[Start of Attachment]

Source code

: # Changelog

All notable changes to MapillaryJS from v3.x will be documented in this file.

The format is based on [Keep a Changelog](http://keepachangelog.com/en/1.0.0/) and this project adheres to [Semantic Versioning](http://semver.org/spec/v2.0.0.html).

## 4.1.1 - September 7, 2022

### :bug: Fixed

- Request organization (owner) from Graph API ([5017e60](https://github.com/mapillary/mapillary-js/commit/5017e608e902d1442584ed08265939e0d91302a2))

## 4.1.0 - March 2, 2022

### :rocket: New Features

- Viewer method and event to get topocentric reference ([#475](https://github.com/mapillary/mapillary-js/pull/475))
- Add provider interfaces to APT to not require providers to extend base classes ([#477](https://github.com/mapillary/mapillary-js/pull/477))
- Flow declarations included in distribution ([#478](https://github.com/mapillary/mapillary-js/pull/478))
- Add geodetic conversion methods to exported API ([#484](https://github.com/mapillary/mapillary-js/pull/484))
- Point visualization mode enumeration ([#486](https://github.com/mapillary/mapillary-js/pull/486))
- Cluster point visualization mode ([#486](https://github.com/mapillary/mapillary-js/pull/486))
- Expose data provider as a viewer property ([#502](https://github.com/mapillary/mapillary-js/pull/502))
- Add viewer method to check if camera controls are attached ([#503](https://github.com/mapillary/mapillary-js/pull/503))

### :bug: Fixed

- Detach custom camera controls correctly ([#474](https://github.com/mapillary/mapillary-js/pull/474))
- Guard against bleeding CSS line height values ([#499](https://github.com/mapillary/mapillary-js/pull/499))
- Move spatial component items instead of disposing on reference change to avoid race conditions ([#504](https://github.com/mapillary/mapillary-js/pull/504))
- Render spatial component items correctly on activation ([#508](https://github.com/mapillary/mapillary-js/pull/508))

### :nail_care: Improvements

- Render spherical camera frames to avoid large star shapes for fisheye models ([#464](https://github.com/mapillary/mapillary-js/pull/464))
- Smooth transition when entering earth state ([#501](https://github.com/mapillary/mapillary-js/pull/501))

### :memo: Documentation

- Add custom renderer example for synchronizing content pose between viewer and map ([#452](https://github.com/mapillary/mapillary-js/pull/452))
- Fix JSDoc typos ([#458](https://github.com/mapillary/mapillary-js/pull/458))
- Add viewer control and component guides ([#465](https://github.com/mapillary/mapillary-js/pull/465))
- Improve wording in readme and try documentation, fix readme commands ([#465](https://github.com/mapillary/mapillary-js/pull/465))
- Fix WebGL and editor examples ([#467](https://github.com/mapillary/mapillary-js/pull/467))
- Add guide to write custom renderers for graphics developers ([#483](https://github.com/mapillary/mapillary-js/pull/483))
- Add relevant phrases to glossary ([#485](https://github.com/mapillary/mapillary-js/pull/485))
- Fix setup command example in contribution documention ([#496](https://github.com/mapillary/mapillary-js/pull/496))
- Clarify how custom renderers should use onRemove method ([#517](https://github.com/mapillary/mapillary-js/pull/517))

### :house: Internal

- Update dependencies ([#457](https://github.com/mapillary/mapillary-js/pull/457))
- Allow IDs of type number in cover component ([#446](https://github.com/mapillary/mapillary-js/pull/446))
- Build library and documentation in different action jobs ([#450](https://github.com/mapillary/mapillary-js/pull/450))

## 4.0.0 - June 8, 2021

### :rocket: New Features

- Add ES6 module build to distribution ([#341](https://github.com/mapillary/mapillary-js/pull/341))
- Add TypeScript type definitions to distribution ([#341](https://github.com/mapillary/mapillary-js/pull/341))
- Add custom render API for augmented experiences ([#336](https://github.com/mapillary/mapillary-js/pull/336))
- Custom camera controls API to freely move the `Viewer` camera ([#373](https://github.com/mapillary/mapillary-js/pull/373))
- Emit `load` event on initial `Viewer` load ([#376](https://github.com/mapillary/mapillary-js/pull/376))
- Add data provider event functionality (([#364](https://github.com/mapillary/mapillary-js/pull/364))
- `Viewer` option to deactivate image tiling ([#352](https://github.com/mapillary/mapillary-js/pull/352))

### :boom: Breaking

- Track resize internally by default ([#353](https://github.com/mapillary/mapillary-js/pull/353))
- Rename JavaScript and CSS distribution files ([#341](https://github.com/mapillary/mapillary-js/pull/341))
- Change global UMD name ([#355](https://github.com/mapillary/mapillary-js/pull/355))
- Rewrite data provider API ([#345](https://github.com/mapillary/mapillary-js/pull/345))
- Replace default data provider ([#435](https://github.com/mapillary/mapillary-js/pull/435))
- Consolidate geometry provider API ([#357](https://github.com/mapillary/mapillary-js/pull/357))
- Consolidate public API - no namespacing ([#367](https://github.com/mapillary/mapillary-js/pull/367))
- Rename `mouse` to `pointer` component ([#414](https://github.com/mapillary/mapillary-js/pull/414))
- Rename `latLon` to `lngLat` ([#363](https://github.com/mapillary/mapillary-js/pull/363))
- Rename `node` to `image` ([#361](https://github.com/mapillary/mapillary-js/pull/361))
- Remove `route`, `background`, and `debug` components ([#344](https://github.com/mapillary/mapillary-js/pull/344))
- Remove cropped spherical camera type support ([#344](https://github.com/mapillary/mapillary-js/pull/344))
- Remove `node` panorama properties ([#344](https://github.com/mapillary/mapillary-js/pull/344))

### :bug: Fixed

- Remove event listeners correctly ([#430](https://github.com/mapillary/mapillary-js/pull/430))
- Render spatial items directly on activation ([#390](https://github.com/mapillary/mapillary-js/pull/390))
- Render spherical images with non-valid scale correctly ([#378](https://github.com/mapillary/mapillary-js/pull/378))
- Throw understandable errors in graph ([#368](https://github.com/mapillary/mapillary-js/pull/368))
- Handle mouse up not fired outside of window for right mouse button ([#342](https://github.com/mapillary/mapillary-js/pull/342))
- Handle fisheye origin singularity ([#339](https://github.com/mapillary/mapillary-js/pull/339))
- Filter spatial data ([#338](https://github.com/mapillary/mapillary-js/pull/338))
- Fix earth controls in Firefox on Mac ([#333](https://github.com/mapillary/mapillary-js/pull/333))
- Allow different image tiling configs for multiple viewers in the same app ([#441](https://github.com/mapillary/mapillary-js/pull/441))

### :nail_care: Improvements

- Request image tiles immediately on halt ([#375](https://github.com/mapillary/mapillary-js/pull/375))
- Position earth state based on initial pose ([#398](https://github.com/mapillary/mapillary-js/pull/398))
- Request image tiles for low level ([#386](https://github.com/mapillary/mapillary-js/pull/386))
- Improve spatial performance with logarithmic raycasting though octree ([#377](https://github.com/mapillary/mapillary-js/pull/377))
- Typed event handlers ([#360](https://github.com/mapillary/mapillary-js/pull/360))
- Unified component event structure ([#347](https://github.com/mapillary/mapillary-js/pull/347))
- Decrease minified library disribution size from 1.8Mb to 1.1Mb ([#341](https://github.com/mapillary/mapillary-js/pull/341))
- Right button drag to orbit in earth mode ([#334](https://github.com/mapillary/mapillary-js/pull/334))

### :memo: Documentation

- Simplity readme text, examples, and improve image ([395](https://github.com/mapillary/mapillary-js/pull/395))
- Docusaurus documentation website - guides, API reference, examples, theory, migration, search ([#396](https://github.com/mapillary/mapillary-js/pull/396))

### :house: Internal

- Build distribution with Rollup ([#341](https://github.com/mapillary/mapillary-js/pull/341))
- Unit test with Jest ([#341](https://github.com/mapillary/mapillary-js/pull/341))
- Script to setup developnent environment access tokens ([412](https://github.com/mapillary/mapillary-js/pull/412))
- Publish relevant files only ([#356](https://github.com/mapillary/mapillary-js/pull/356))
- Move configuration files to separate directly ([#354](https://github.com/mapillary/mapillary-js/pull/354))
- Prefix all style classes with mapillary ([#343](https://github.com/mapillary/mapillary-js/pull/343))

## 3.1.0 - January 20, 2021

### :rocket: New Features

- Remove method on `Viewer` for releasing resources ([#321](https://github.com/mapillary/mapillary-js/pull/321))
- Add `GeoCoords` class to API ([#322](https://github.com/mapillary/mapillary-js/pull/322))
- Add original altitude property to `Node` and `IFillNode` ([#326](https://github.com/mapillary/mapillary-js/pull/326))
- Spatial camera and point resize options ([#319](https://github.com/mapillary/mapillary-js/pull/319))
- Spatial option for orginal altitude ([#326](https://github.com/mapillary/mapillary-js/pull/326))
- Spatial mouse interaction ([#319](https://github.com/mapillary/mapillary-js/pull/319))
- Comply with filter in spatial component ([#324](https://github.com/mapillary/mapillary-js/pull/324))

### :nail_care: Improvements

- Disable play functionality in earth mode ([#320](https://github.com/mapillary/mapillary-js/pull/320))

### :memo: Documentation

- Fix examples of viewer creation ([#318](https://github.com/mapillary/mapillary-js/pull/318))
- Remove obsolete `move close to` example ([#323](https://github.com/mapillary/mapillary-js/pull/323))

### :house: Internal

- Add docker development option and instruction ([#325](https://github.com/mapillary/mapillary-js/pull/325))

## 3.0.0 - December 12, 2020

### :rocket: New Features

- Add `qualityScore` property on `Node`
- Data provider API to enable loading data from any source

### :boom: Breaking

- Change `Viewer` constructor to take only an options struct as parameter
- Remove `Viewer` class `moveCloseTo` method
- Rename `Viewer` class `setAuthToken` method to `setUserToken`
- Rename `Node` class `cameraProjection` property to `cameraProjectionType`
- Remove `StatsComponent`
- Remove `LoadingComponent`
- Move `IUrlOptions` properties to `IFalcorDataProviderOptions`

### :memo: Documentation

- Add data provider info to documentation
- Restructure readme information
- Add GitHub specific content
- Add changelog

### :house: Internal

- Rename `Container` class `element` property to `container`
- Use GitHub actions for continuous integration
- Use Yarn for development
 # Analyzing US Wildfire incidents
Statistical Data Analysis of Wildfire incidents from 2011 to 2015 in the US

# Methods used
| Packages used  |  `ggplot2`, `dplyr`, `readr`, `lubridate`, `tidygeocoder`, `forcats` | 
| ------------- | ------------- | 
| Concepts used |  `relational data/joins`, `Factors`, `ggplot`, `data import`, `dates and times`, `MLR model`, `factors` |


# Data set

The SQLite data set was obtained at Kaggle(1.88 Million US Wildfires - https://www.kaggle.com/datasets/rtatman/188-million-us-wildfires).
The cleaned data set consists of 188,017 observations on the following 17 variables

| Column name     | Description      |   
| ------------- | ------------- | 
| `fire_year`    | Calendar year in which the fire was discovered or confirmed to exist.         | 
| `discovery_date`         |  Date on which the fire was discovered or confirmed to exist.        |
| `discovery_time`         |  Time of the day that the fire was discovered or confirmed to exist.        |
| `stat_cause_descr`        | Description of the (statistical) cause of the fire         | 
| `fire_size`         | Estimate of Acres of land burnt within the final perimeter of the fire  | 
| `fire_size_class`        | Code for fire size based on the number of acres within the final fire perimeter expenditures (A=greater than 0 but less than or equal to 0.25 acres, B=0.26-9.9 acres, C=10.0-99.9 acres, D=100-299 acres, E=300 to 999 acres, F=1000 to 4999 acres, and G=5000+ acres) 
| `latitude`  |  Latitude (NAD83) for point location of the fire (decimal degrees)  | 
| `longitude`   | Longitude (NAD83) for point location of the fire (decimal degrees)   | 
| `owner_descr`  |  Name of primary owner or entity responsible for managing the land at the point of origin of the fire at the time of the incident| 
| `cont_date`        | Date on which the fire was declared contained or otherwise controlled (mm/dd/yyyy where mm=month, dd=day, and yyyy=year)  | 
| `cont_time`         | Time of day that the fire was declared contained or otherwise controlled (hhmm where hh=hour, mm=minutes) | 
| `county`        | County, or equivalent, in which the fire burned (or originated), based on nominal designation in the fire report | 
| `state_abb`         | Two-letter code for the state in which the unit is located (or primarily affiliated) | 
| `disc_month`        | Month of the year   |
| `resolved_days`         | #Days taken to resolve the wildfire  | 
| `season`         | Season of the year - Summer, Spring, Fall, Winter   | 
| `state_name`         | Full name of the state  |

[End of Attachment]

Required work
Taking the entries above, write out exactly each line from the one holding "- Publish relevant" to the one holding "- Spatial mouse", both included, and stop there.

Answer to this task
- Publish relevant files only ([#356](https://github.com/mapillary/mapillary-js/pull/356))
- Move configuration files to separate directly ([#354](https://github.com/mapillary/mapillary-js/pull/354))
- Prefix all style classes with mapillary ([#343](https://github.com/mapillary/mapillary-js/pull/343))

## 3.1.0 - January 20, 2021

### :rocket: New Features

- Remove method on `Viewer` for releasing resources ([#321](https://github.com/mapillary/mapillary-js/pull/321))
- Add `GeoCoords` class to API ([#322](https://github.com/mapillary/mapillary-js/pull/322))
- Add original altitude property to `Node` and `IFillNode` ([#326](https://github.com/mapillary/mapillary-js/pull/326))
- Spatial camera and point resize options ([#319](https://github.com/mapillary/mapillary-js/pull/319))
- Spatial option for orginal altitude ([#326](https://github.com/mapillary/mapillary-js/pull/326))
- Spatial mouse interaction ([#319](https://github.com/mapillary/mapillary-js/pull/319))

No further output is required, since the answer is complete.